I suppose so. I wish the real world consisted of businessmen who would serve in government for 4 years and then go back to business (like jury duty). But instead most if not all politicians are (mostly lawyers, and that's another problem) people whose whole goal is to attain and keep power.
This should be considered reprehensible by all people. History is that it was considered reprehensible by people who did not consider Soviet espionage a problem. However, it should, by all reason, be considered even more reprehensible by people who considered Soviet espionage a problem, because McCarthy's own political ambitions diverted attention away from the people who really were spies. De Facto, McCarthy acted as a Soviet agent, and he was more effective in that job than in any other.
That's interesting and I'd say,
defacto: true. But it could still be true, as I posit that it could be, for the MAIN reason that it follows logically from the premise. 1. Assume there is a communist infiltration, 2. Chicken Little warns of it. 3. Chicken little gets a high profile, 4. Chicken little is correct about his warning. 5. The infiltration is powerful enough to kill Chicken Little. So while it is true that McCarthy did damage to "anti-communism", there were also many communists who were rooted out, nevertheless. But I wonder how much damage to anti-communism was really due to McCarthy being bad at what he did. Could a charming person have done it and not been censured? How could we ever know for sure? I translate what you have said to this: after McCarthy, what politician in their right mind, who wanted to stay a politician (or stay alive?), would make much anti-communist noise after seeing what happened to McCarthy? So, for whatever reason McCarthy got clobbered, it had a lasting effect that was helpful toward communists. I'm not sure you are right that it was specifically a McCarthy flaw - I posit that anyone at that time would have been rooted out for delivering the message to the public about the 80-something names.
I have learned from experience that what I am saying cannot be conveyed, except to people who have figured it out for themselves. The overt appearance of intention and ideological rectitude blinds many people to the possibility that what their "friends" do may actually be counterproductive. I've seen this happen often, notably with the feminism of the late 1980s and the early 1990s.
I don't see your point as being so ephemeral as to be difficult to grasp - I just do not completely agree. Feminists destroyed feminism because most women do not relate to extreme feminism. Tree-huggers might destroy ecological purposes, too, I suppose. But I do not buy the line: McCarthy was right but his methods sucked. It seems to be the lock-step mantra from the left.

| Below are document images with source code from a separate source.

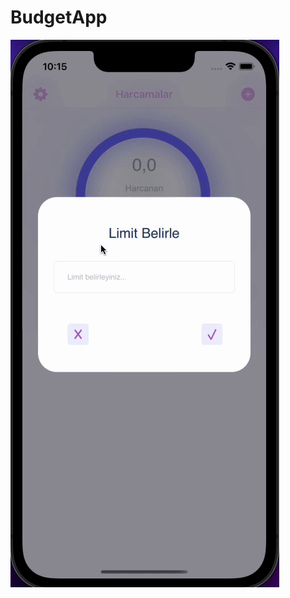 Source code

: # BudgetApp

![Ekran Görüntüsü](https://github.com/nursaharii/BudgetApp/blob/main/BudgetApp/ss.gif)
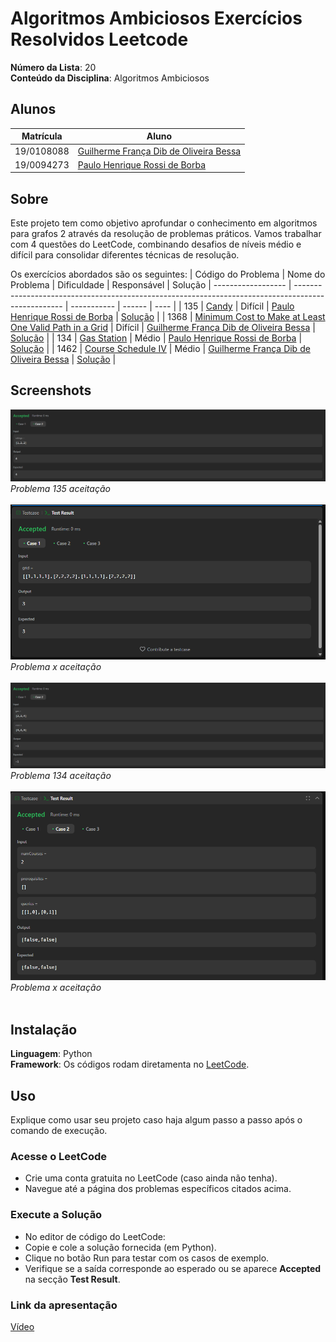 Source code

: # Algoritmos Ambiciosos Exercícios Resolvidos Leetcode

**Número da Lista**: 20 <br>
**Conteúdo da Disciplina**: Algoritmos Ambiciosos <br>

## Alunos
|Matrícula | Aluno |
| -- | -- |
| 19/0108088  |  [Guilherme França Dib de Oliveira Bessa](https://github.com/GuiDib) |
| 19/0094273  |  [Paulo Henrique Rossi de Borba](https://github.com/paulohborba) |

## Sobre 
Este projeto tem como objetivo aprofundar o conhecimento em algoritmos para grafos 2 através da resolução de problemas práticos. Vamos trabalhar com 4 questões do LeetCode, combinando desafios de níveis médio e difícil para consolidar diferentes técnicas de resolução.

Os exercícios abordados são os seguintes:
| Código do Problema | Nome do Problema                                                                                   | Dificuldade |   Responsável | Solução
| ------------------ | -------------------------------------------------------------------------------------------------- | ----------- | ------ | ---- |
| 135              | [Candy](https://leetcode.com/problems/candy/description/)     | Difícil     | [Paulo Henrique Rossi de Borba](https://github.com/paulohborba) | [Solução](https://github.com/projeto-de-algoritmos-2025/Greed_ExerciciosResolvidos-Leetcode/blob/9172213727040327a3ff27ae548fa276aa064c66/Problema_135/problem135.py) |
| 1368               | [Minimum Cost to Make at Least One Valid Path in a Grid](https://leetcode.com/problems/minimum-cost-to-make-at-least-one-valid-path-in-a-grid/description/?envType=problem-list-v2&envId=graph)               | Difícil      | [Guilherme França Dib de Oliveira Bessa](https://github.com/GuiDib) | [Solução](https://github.com/projeto-de-algoritmos-2025/Greed_ExerciciosResolvidos-Leetcode/tree/main/Problema_1368) |
| 134               | [Gas Station](https://leetcode.com/problems/gas-station/?envType=problem-list-v2&envId=greedy)               | Médio       | [Paulo Henrique Rossi de Borba](https://github.com/paulohborba) | [Solução](https://github.com/projeto-de-algoritmos-2025/Greed_ExerciciosResolvidos-Leetcode/blob/d3537be1a8bf06524a7fafd69072effdf4a3cbdb/Problema_134/problema134.py) |
| 1462               | [Course Schedule IV](https://leetcode.com/problems/course-schedule-iv/description/?envType=problem-list-v2&envId=graph)               | Médio       | [Guilherme França Dib de Oliveira Bessa](https://github.com/GuiDib) | [Solução](https://github.com/projeto-de-algoritmos-2025/Greed_ExerciciosResolvidos-Leetcode/tree/main/Problema_1462) |


## Screenshots
![Problema 135](https://github.com/projeto-de-algoritmos-2025/Greed_ExerciciosResolvidos-Leetcode/blob/9172213727040327a3ff27ae548fa276aa064c66/Problema_135/img/Candy.png) <br>
*Problema 135 aceitação* <br> <br>
![Problema 1368](https://github.com/projeto-de-algoritmos-2025/Greed_ExerciciosResolvidos-Leetcode/blob/main/Problema_1368/image.png) <br>
*Problema x aceitação* <br> <br>
![Problema 134](https://github.com/projeto-de-algoritmos-2025/Greed_ExerciciosResolvidos-Leetcode/blob/9172213727040327a3ff27ae548fa276aa064c66/Problema_134/img/GasStation.png) <br>
*Problema 134 aceitação* <br> <br>
![Problema 1462](https://github.com/projeto-de-algoritmos-2025/Greed_ExerciciosResolvidos-Leetcode/blob/main/Problema_1462/image.png) <br>
*Problema x aceitação* <br> <br>

## Instalação 
**Linguagem**: Python<br>
**Framework**: Os códigos rodam diretamenta no [LeetCode](https://leetcode.com/).<br>

## Uso 
Explique como usar seu projeto caso haja algum passo a passo após o comando de execução.

### Acesse o LeetCode
- Crie uma conta gratuita no LeetCode (caso ainda não tenha).
- Navegue até a página dos problemas específicos citados acima.

### Execute a Solução
- No editor de código do LeetCode:
- Copie e cole a solução fornecida (em Python).
- Clique no botão Run para testar com os casos de exemplo.
- Verifique se a saída corresponde ao esperado ou se aparece **Accepted** na secção **Test Result**.

### Link da apresentação
[Vídeo](https://drive.google.com/file/d/12aFl9jSNyUuSuQCBMP3Q33bTmS1zG2Mi/view?usp=sharing)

Some espouse it because their favorite hallowed poly-sci prof said it enough for it to burn a groove in the neural network. Sorry, but that's what you sound like when you say "what I am saying cannot be conveyed...". I do not know much about McCarthy as a personality - he maybe DID suck, big time. But what I have read about what he DID, sounds to me like he was set up,
vis a vis how the Truman Administration changed the rules on him.
McCarthy's claims that the US government was infested with Soviet spies served, for him, the same purpose as a carnival barker's top hat or the pretense of the Catholic Church to protect rapists of children.
Before, I erroneously said it was McCarthy's job. I read some and see that he adopted this role on his own, apparently. So he may have done it because of strong convictions or (being a politician) mostly for the attraction as you suggest. But I'm not cool, unless I say "McCarthy sucks" after I say he may have been right.
I have already seen how, on this forum, asking a few questions that may imply some defense of McCarthy, quickly casts you in a domain of some sort of undesired association. If anything, that is quite revealing about a powerful mind-game being played out to this day. ...and very few have the balls to open up discussion about those subjects that are politically incorrect. Jeez, what was I thinking... to suggest McCarthy was right? How insane. Wait - no, now I get it ... its OK to say McCarthy was right if I follow up with a comment about how he sucked. Seems like Orwellian 'newspeak' to me.